The US had circulated a draft statement strongly condemning Pyongyang's launch but the 15-member council is said to have remained divided on statement.
On 3 August, North Korea fired two ballistic missiles off its east coast, the latest in the country's continued defiance of UN Security Council resolutions. The launch left Japan infuriated as the missile landed in or near its territorial waters for the first time.
China wants the statement to also mention that "all relevant parties shall avoid taking any actions which could provoke each other and escalate tensions, and shall not deploy any new anti-ballistic missile stronghold in Northeast Asia with an excuse of dealing with threats of the DPRK [official name of North Korea – Democratic People's Republic of Korea] nuclear and missile programmes."

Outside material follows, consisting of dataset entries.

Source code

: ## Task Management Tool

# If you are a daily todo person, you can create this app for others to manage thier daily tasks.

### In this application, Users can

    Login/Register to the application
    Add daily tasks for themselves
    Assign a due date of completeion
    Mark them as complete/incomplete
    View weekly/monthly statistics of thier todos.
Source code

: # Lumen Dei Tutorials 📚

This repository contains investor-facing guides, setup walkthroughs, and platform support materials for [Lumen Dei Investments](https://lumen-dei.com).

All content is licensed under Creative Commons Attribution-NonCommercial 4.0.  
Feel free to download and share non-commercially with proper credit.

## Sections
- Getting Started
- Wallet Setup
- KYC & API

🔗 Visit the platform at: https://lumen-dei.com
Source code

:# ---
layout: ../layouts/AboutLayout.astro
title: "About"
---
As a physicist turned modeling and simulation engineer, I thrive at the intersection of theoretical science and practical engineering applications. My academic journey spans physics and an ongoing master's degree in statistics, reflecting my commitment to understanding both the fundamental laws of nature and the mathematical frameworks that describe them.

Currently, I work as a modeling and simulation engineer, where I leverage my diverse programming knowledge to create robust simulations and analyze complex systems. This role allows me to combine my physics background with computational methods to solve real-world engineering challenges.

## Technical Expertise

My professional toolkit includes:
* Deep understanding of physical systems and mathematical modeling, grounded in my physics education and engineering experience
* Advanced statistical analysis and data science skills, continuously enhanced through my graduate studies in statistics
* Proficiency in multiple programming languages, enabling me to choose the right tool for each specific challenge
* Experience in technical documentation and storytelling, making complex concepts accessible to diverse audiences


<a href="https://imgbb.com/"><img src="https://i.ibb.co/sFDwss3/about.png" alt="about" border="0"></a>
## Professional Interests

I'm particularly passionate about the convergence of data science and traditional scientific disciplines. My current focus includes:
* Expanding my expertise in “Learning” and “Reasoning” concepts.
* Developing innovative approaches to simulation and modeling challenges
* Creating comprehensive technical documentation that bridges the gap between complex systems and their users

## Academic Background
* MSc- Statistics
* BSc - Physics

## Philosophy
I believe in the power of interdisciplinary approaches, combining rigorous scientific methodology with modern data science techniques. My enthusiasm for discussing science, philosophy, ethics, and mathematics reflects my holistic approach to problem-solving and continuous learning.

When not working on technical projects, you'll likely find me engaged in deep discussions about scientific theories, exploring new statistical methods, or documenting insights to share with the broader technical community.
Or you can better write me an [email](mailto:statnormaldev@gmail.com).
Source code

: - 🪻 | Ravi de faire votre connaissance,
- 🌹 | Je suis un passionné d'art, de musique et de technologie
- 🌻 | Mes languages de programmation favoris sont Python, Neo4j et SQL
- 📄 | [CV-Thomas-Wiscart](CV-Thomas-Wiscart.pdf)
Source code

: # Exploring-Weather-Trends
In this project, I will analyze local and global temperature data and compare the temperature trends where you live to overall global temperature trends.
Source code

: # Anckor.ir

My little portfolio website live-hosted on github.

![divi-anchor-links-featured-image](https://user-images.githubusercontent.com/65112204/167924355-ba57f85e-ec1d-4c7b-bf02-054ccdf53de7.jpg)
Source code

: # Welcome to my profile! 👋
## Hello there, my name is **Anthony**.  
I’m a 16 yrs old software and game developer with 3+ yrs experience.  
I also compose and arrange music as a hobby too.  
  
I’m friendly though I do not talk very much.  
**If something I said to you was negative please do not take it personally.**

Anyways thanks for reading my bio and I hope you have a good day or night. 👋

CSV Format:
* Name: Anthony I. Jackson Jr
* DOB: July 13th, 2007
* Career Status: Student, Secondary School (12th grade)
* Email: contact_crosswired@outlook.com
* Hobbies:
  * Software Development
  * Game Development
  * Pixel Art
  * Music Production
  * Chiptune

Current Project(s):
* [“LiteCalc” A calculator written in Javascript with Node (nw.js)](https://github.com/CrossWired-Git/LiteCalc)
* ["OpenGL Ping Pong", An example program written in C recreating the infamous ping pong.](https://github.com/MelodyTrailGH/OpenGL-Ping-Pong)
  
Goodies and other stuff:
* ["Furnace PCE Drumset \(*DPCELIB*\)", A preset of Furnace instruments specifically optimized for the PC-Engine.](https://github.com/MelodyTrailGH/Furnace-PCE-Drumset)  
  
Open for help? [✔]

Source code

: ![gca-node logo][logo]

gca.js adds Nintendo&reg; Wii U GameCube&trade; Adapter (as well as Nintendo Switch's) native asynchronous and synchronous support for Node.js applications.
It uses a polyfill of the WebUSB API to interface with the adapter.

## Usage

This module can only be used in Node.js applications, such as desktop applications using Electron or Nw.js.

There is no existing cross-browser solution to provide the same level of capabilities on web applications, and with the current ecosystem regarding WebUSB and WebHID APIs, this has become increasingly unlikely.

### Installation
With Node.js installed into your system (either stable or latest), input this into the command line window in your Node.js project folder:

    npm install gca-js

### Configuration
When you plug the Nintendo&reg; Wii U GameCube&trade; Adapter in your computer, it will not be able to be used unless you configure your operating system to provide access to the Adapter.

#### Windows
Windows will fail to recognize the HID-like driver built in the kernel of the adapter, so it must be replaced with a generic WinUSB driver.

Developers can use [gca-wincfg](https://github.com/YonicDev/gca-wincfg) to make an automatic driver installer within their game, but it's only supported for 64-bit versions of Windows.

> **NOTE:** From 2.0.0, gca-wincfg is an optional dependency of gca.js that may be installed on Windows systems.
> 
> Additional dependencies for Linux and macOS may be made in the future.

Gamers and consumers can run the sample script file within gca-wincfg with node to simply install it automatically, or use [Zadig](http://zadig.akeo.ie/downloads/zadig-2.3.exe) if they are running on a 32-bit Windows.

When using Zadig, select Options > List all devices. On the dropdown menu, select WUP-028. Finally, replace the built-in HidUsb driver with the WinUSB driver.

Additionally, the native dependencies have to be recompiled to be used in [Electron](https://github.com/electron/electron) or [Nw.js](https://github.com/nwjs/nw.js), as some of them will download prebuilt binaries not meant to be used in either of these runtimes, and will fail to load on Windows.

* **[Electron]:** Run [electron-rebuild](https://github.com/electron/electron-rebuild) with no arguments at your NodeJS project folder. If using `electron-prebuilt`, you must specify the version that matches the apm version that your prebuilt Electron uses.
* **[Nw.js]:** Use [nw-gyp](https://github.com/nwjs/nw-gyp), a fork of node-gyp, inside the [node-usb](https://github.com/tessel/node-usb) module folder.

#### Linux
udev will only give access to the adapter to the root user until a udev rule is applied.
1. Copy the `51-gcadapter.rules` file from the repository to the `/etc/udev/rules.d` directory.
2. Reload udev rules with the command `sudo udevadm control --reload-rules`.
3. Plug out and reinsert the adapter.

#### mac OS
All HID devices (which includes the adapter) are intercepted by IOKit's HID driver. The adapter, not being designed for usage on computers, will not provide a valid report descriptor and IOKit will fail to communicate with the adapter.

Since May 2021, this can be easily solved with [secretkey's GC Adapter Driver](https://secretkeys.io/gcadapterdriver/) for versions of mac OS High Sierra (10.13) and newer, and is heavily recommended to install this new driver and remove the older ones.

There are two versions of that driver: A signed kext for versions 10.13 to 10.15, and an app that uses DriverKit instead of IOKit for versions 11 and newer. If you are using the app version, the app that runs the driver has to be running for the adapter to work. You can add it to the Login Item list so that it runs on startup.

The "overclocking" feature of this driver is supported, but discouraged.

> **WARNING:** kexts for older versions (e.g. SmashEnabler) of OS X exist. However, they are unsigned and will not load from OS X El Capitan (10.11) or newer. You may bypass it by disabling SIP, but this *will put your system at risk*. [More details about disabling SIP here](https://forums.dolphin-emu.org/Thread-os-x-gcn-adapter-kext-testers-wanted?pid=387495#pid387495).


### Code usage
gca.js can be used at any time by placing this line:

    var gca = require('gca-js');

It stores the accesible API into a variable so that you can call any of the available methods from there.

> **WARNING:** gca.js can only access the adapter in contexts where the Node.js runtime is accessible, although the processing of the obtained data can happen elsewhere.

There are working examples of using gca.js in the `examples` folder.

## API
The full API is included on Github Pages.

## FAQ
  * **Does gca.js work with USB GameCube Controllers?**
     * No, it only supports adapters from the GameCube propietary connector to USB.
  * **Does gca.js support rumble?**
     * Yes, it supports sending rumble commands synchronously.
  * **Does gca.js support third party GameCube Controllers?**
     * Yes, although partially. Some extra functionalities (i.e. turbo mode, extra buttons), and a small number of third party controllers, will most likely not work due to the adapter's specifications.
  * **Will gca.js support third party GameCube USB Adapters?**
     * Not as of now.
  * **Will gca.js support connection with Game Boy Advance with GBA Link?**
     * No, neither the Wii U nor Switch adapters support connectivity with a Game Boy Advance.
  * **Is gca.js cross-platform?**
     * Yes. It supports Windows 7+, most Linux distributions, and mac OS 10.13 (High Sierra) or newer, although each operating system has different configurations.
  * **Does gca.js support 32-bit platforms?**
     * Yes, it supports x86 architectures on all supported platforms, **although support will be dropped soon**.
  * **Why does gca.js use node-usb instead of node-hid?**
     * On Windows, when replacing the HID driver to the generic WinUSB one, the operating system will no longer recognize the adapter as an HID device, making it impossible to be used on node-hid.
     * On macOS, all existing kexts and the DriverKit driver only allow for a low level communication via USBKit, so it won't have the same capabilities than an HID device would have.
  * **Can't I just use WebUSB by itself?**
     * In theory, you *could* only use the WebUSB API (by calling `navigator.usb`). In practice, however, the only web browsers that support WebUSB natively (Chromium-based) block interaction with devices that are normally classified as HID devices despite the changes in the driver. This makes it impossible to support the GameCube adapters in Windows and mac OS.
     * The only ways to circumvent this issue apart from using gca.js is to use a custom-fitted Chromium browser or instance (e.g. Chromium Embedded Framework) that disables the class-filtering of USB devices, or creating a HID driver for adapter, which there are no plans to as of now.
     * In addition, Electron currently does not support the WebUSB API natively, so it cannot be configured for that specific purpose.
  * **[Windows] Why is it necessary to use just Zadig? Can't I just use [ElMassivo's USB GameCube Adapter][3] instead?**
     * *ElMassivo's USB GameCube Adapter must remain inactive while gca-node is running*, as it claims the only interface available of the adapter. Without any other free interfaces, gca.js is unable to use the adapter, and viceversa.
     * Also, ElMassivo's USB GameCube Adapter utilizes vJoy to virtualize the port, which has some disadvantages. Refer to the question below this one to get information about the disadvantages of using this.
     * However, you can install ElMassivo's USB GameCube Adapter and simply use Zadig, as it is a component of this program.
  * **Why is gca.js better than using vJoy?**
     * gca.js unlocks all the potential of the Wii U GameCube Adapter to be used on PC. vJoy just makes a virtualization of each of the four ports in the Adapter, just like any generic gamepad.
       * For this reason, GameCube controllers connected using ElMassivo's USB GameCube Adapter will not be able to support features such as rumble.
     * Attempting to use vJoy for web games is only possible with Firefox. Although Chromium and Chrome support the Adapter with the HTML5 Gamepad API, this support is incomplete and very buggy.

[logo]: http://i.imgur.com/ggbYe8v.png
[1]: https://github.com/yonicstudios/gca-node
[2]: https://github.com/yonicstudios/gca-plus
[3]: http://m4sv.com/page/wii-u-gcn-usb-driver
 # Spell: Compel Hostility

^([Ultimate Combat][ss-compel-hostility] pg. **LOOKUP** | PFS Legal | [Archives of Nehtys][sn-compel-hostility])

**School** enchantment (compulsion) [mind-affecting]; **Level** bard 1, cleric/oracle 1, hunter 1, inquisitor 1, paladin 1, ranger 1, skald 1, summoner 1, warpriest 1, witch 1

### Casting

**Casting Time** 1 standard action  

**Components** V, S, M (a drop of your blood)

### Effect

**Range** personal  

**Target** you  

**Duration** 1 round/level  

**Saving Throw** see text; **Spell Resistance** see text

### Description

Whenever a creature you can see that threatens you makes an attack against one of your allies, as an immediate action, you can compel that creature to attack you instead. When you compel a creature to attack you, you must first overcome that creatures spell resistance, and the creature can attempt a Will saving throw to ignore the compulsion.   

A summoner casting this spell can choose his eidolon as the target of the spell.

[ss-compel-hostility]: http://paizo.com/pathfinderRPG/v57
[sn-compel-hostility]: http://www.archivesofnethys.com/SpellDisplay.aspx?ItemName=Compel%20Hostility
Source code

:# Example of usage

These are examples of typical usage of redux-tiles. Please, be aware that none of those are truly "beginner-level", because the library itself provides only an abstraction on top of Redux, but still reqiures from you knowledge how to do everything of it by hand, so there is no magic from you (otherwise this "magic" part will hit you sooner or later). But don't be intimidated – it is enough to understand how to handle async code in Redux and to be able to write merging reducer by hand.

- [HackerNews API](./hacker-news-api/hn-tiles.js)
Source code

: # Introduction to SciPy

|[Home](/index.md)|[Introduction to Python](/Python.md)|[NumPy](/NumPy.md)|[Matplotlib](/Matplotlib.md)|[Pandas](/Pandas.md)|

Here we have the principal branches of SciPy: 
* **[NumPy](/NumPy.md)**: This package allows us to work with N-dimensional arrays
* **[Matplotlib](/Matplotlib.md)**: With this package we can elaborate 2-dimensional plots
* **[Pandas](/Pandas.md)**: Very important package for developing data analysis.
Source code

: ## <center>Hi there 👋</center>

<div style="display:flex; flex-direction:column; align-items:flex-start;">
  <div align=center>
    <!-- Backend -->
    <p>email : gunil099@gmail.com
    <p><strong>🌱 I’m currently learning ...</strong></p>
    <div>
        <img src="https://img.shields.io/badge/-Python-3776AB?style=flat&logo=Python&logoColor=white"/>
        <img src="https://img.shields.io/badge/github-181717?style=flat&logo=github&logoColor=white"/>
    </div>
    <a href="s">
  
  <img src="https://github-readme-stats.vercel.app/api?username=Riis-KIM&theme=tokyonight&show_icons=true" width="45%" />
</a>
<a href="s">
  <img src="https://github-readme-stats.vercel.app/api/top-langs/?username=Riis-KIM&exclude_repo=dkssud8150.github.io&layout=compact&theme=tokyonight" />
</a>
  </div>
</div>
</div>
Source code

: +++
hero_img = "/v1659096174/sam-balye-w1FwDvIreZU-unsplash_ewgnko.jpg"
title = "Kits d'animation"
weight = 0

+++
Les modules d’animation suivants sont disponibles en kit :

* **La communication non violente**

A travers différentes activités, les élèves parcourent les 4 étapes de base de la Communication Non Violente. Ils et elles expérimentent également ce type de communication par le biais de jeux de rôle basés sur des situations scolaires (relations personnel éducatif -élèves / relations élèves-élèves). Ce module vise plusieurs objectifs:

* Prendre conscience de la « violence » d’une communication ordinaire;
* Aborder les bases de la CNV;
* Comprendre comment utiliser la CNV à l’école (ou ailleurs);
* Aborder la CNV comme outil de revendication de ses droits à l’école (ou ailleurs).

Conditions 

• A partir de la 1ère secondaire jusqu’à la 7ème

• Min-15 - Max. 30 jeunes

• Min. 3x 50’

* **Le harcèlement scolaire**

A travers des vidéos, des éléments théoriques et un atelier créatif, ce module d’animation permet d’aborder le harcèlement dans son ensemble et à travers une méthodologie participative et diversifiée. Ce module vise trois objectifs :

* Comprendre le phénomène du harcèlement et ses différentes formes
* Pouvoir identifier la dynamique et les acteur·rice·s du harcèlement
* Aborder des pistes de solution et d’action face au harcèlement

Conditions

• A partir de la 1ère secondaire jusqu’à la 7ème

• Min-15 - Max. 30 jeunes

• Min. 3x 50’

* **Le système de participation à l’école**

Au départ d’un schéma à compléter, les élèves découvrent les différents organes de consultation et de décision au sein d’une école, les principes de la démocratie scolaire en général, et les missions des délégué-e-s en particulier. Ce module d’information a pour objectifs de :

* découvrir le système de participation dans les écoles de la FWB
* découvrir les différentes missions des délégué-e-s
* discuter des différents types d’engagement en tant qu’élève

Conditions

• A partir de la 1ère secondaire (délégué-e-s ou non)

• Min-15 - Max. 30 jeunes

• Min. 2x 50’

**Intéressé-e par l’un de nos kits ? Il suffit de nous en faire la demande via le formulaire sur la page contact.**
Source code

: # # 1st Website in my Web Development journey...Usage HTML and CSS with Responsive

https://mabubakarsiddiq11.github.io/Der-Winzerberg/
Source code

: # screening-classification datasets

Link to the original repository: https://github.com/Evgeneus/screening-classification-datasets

Beijing also wants a sentence about Washington expressing its concern that the North's missile "impacted near Japan" deleted from the statement.
According to Reuters, China told the council: "We believe that the response of the council is based on violation of Security Council resolutions, not the place where the missile impacted."
President Xi Jinping's administration has long been wary of Washington's ties with South Korea. The North's ally said the US decision to deploy the Thaad system would only escalate tensions on the Korean peninsula.
During last week's council meeting, US ambassador Samantha Power had rejected Beijing's contention that North Korea's missile launch was in response to Washington's decision to deploy the Thaad system.
Negotiations on the council statement seemed to have reached a stalemate on Tuesday (9 August) as Japan and the US said they would not budge on the proposed changes China wanted the draft to reflect.
This is the second time in the past two months that the UN Security Council has been unable to censure North Korea mainly because of objections from China.
"To propose that this council should criticise purely defensive steps that states have taken to protect their people from the DPRK's clear and repeated ballistic missile threats... would be manifestly inappropriate and would send entirely the wrong message to the DPRK," the US mission to the UN told council diplomats.
The last council statement censuring North Korea was for launching two medium-range missiles in June. The isolated country has been subjected to five sets of UN sanctions since its first atomic test in 2006.
The latest and the toughest sanctions came in March, banning Kim Jong-un's administration from exporting goods like coal, iron and some minerals. Curbs were also imposed on the banking sector.